◆ **Activity**
All that is needed is the line in the material below containing "## IntRange.Huge (Field)", plus every line after it, printed exactly.
*** Entries provided ***
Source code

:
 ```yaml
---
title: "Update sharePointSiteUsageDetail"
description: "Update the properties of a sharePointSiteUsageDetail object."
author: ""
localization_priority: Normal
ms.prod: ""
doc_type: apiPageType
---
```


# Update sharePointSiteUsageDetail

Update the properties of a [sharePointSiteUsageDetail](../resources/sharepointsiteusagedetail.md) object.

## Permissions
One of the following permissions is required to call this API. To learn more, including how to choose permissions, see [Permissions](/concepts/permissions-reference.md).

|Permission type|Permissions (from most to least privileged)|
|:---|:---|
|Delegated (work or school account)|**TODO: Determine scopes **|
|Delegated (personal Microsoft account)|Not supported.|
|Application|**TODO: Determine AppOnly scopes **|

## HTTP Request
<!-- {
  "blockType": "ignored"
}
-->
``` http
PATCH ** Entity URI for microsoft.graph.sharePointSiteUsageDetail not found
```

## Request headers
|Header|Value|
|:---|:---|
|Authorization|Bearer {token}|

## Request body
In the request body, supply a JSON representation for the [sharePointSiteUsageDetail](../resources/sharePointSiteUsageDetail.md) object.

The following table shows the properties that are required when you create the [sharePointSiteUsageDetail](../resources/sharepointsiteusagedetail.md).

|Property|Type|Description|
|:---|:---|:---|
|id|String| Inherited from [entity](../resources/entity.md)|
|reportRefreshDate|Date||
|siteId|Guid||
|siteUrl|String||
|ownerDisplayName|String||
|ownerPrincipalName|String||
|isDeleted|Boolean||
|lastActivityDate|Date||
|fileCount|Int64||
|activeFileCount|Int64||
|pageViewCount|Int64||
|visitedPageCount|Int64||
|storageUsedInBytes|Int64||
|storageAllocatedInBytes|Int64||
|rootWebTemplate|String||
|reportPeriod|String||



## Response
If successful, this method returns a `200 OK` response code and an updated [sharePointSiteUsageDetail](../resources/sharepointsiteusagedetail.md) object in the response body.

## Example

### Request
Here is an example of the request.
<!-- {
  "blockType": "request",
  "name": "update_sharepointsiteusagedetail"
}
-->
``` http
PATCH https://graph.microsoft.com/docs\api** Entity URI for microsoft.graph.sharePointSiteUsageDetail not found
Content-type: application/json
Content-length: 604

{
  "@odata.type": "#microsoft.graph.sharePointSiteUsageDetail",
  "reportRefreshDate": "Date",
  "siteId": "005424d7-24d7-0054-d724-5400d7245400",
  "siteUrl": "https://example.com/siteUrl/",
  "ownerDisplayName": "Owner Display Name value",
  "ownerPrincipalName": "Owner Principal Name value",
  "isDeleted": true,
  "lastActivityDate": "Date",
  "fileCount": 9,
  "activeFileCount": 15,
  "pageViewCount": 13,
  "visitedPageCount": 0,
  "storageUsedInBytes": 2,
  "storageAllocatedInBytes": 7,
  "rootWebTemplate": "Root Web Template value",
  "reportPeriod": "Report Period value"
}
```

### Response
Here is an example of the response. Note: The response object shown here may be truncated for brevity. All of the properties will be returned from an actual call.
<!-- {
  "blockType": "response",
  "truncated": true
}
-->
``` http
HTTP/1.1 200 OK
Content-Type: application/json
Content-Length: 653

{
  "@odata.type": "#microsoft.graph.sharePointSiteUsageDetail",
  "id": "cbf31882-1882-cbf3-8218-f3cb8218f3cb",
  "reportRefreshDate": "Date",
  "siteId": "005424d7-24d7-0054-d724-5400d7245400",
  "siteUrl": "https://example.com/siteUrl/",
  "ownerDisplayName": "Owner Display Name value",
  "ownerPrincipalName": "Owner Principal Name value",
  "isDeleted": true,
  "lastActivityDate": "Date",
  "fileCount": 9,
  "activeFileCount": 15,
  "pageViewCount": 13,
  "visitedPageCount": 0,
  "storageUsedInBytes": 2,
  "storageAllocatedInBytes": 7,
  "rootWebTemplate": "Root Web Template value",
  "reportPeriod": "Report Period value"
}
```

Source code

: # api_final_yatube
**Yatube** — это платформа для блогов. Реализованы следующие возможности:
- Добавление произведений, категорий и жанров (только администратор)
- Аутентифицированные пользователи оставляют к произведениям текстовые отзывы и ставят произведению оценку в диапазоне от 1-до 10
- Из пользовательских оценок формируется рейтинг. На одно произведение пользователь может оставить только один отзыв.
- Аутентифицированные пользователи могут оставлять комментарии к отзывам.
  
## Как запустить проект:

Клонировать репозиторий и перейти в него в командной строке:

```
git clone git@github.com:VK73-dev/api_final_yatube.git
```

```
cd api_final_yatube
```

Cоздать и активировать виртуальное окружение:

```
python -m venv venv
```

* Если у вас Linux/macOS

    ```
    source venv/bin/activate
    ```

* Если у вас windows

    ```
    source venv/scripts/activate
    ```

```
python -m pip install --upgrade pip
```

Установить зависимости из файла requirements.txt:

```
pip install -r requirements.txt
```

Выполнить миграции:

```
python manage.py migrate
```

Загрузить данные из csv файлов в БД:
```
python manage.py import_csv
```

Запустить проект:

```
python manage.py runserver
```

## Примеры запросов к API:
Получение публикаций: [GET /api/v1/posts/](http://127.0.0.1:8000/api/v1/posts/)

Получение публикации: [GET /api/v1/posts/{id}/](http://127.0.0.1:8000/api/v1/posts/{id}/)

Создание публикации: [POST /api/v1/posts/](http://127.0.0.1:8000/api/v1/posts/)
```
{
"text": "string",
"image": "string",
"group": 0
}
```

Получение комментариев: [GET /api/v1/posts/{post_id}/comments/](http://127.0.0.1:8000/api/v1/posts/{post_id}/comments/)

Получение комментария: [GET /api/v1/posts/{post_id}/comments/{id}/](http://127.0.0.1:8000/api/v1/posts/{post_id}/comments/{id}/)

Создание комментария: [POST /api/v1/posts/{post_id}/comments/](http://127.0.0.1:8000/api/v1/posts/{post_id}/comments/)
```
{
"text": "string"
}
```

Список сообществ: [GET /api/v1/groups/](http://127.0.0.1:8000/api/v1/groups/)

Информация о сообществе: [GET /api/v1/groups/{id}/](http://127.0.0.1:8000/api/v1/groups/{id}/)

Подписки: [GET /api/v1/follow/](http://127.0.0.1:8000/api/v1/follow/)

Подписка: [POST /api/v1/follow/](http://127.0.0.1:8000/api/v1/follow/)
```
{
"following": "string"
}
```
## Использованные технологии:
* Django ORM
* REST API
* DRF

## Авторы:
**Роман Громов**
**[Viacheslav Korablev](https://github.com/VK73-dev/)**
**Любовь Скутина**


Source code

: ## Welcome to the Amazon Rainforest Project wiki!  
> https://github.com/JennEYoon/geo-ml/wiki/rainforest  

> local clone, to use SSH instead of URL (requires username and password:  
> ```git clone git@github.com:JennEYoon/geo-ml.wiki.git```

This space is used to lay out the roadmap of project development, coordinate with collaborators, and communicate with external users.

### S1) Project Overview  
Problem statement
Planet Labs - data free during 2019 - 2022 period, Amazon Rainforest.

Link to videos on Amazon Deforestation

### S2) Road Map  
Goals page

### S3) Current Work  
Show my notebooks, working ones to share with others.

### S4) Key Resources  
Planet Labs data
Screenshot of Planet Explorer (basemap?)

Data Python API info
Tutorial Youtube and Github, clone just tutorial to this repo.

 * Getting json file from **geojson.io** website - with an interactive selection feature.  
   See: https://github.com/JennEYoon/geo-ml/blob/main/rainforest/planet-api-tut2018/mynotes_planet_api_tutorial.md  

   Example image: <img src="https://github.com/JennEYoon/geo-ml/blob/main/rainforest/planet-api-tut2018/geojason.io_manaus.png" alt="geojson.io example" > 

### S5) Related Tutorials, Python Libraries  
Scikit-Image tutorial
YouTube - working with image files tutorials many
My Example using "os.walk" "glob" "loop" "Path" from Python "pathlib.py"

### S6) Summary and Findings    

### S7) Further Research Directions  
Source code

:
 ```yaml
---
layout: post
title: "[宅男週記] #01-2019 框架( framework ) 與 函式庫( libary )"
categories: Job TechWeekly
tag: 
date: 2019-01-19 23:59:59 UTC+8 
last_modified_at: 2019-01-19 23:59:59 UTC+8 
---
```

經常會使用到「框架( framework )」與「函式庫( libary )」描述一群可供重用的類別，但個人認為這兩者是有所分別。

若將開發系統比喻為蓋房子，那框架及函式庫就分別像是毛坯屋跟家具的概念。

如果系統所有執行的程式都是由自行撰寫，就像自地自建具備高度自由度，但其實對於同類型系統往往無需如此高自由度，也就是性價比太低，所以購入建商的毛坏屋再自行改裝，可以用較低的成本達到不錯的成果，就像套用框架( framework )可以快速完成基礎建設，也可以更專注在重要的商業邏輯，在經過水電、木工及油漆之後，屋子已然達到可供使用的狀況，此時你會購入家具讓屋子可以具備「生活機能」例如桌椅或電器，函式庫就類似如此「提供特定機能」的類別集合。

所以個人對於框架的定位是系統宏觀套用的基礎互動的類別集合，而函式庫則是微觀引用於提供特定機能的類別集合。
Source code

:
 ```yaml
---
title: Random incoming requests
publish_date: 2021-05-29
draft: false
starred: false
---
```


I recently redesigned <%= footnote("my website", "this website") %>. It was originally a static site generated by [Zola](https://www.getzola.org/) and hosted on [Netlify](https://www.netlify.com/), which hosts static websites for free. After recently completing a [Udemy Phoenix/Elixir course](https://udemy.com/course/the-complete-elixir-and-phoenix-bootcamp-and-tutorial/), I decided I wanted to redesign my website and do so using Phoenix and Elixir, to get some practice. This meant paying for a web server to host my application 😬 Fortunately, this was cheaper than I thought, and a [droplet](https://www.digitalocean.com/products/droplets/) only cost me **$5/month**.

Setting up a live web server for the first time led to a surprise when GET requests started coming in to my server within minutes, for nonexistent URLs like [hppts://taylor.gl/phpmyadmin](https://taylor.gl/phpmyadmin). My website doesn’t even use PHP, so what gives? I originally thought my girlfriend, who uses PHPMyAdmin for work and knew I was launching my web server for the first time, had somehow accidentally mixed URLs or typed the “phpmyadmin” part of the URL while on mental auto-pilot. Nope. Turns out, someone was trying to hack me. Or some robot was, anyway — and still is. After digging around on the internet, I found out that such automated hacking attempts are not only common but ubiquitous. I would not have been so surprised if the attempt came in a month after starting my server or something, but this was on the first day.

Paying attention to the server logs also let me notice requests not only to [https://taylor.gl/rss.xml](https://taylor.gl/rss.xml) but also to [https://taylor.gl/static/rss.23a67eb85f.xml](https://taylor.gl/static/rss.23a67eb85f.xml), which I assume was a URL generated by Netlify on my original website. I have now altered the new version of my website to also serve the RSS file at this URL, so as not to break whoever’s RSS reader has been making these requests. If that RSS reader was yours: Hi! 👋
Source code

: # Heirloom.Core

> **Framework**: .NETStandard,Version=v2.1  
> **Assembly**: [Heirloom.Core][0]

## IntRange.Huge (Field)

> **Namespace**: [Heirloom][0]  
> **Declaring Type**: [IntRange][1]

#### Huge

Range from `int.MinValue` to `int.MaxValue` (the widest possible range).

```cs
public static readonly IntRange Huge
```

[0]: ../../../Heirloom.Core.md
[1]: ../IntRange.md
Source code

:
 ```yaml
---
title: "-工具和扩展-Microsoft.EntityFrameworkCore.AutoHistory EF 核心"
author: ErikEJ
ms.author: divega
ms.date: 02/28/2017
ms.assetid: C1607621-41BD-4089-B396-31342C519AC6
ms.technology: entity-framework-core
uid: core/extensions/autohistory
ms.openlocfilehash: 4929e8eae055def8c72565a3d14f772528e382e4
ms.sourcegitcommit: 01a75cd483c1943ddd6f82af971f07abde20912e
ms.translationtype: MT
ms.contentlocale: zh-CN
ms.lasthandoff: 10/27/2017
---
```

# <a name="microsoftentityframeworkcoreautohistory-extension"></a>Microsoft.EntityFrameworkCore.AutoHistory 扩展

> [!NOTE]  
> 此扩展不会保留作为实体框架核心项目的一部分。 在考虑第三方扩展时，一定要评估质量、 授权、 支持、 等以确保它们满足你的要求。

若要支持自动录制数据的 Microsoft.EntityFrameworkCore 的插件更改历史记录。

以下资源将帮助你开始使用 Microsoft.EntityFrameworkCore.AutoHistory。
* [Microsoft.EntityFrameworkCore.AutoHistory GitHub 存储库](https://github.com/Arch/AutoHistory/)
*** End of Entries provided ***
◆ **Task output**
## IntRange.Huge (Field)

> **Namespace**: [Heirloom][0]  
> **Declaring Type**: [IntRange][1]

#### Huge

Range from `int.MinValue` to `int.MaxValue` (the widest possible range).

```cs
public static readonly IntRange Huge
```

[0]: ../../../Heirloom.Core.md
[1]: ../IntRange.md
Source code

:
 ```yaml
---
title: "-工具和扩展-Microsoft.EntityFrameworkCore.AutoHistory EF 核心"
author: ErikEJ
ms.author: divega
ms.date: 02/28/2017
ms.assetid: C1607621-41BD-4089-B396-31342C519AC6
ms.technology: entity-framework-core
uid: core/extensions/autohistory
ms.openlocfilehash: 4929e8eae055def8c72565a3d14f772528e382e4
ms.sourcegitcommit: 01a75cd483c1943ddd6f82af971f07abde20912e
ms.translationtype: MT
ms.contentlocale: zh-CN
ms.lasthandoff: 10/27/2017
---
```

# <a name="microsoftentityframeworkcoreautohistory-extension"></a>Microsoft.EntityFrameworkCore.AutoHistory 扩展

> [!NOTE]  
> 此扩展不会保留作为实体框架核心项目的一部分。 在考虑第三方扩展时，一定要评估质量、 授权、 支持、 等以确保它们满足你的要求。

若要支持自动录制数据的 Microsoft.EntityFrameworkCore 的插件更改历史记录。

以下资源将帮助你开始使用 Microsoft.EntityFrameworkCore.AutoHistory。
* [Microsoft.EntityFrameworkCore.AutoHistory GitHub 存储库](https://github.com/Arch/AutoHistory/)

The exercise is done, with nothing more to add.